Inquiere al hombre que desde la noche de los tiempos descubre rutas, signos o el funcionamiento de las cosas; muestra al que experimenta, inventa artefactos, dioses, máquinas, alfabetos, la ciencia, la filosofía, la política, la poesía, los carros o las ficciones. En suma, hasta sus casi 90 de edad vivió fascinado por la aventura creadora del espíritu. Sobre este trayecto casi insólito de superación cultural, Daniel J. Boorstin escribió a su manera una obra tan enorme que cada vez que retomo un capítulo lo imagino abducido desde la cuna por el genio del saber.

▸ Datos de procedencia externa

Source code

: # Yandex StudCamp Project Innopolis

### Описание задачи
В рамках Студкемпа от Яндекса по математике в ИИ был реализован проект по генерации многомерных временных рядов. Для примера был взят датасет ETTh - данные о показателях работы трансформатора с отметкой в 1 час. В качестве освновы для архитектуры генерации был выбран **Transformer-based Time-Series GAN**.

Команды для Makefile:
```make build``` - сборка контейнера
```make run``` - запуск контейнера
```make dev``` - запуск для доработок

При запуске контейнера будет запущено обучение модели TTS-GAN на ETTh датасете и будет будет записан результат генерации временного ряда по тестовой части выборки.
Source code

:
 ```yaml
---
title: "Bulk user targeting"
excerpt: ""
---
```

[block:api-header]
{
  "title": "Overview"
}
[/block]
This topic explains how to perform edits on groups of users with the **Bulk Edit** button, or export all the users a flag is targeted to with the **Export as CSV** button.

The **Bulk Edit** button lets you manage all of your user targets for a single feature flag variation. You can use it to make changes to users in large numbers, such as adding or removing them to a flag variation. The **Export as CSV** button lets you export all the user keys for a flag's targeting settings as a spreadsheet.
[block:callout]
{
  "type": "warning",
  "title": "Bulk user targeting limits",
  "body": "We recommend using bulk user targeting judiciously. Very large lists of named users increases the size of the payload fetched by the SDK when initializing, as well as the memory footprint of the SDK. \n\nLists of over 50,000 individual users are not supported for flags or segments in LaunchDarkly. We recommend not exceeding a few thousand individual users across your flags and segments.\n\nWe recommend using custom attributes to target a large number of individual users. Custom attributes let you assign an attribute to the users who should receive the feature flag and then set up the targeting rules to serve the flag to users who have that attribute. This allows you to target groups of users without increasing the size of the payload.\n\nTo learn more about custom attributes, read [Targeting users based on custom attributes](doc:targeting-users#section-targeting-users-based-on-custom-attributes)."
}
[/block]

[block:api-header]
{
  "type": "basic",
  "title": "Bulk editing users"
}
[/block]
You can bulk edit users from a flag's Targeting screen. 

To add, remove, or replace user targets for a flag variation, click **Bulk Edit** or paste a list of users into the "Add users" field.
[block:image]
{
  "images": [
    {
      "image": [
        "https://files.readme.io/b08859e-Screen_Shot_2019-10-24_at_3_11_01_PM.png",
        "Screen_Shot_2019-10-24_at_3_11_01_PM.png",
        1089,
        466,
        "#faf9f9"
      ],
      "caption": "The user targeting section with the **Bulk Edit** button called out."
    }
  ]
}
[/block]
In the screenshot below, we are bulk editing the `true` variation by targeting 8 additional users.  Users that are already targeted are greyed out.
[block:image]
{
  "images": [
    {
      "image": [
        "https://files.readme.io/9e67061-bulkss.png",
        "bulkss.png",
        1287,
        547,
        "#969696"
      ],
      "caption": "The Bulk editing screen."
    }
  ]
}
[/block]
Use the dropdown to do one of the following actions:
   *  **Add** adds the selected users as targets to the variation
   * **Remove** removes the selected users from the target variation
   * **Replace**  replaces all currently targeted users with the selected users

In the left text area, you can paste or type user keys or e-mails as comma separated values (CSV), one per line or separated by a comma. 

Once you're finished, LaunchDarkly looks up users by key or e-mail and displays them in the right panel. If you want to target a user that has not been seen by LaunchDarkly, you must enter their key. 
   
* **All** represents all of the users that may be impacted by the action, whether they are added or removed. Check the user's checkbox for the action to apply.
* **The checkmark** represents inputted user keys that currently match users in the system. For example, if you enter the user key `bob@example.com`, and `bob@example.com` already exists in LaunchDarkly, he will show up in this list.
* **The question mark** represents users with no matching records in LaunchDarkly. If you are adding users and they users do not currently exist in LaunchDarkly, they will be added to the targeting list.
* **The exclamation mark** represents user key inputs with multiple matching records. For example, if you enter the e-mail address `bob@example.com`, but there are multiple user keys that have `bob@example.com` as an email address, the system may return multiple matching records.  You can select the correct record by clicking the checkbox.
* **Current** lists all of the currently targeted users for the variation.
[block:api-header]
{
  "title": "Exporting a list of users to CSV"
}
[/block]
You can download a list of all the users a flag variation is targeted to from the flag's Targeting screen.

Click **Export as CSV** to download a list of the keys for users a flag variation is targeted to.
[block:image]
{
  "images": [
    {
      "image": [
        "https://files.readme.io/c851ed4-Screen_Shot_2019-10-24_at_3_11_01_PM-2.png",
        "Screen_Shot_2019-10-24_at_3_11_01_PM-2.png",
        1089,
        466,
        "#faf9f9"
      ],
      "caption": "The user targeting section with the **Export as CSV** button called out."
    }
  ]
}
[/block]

Recién leí De animales a dioses: una historia nada desdeñable de nuestra especie “desde los primeros humanos que caminaron sobre la Tierra hasta los radicales y a veces devastadores avances de las tres grandes revoluciones que nuestra especie ha protagonizado: la cognitiva, la agrícola y la científica”. No obstante la agilidad narrativa de Juval Noah Harari y sobre su apreciable y fresco conocimiento de los tránsitos culturales, continúo cediendo al atractivo de Boorstin (1914-2004) por su libre y muy sugestiva manera de explorar la imaginación, la curiosidad y los más altos logros humanos. Tuvo el tino de mantener intacto el Misterio que animó a nuestros antepasados a preguntarse qué es el tiempo, qué la Naturaleza, la memoria, los cielos, los mares, la sociedad, las plantas o los animales e inclusive extender el enigma hasta lo oculto en páginas de Melville o de Virginia Woolf.
Siempre me pregunto cómo discurrió y realizó trilogía tan fascinante. Cómo vio al curioso que inventó barcos, navegaciones, relojes, mapas, historias o calendarios; cómo fue el instante en que vio al remoto abuelo que imaginó el subsuelo, inventó el lenguaje de la música y de las matemática, labró mensajes en las piedras o soñó con los planetas. Seguramente Boorstin sintió la mano que mojaba su pincel en la tinta recién creada para escribir su historia; conoció la túnica del estagirita, observó el parpadeo de algunos profetas y el palabreo de adivinos, el dolor de Job, los hallazgos de Hobbes, el antidestino de Malraux, los mundos de Spengler y de Toynbee… Vaya, que de tantos creadores y talentos que me han deslumbrado y enriquecido, nunca nos ha tocado uno de esta naturaleza aquí, entre nosotros, para bien de un México mejor. Sin embargo, ese el prodigio del libro: estar al alcance de nuestras manos y poder dialogar con alguno de ellos.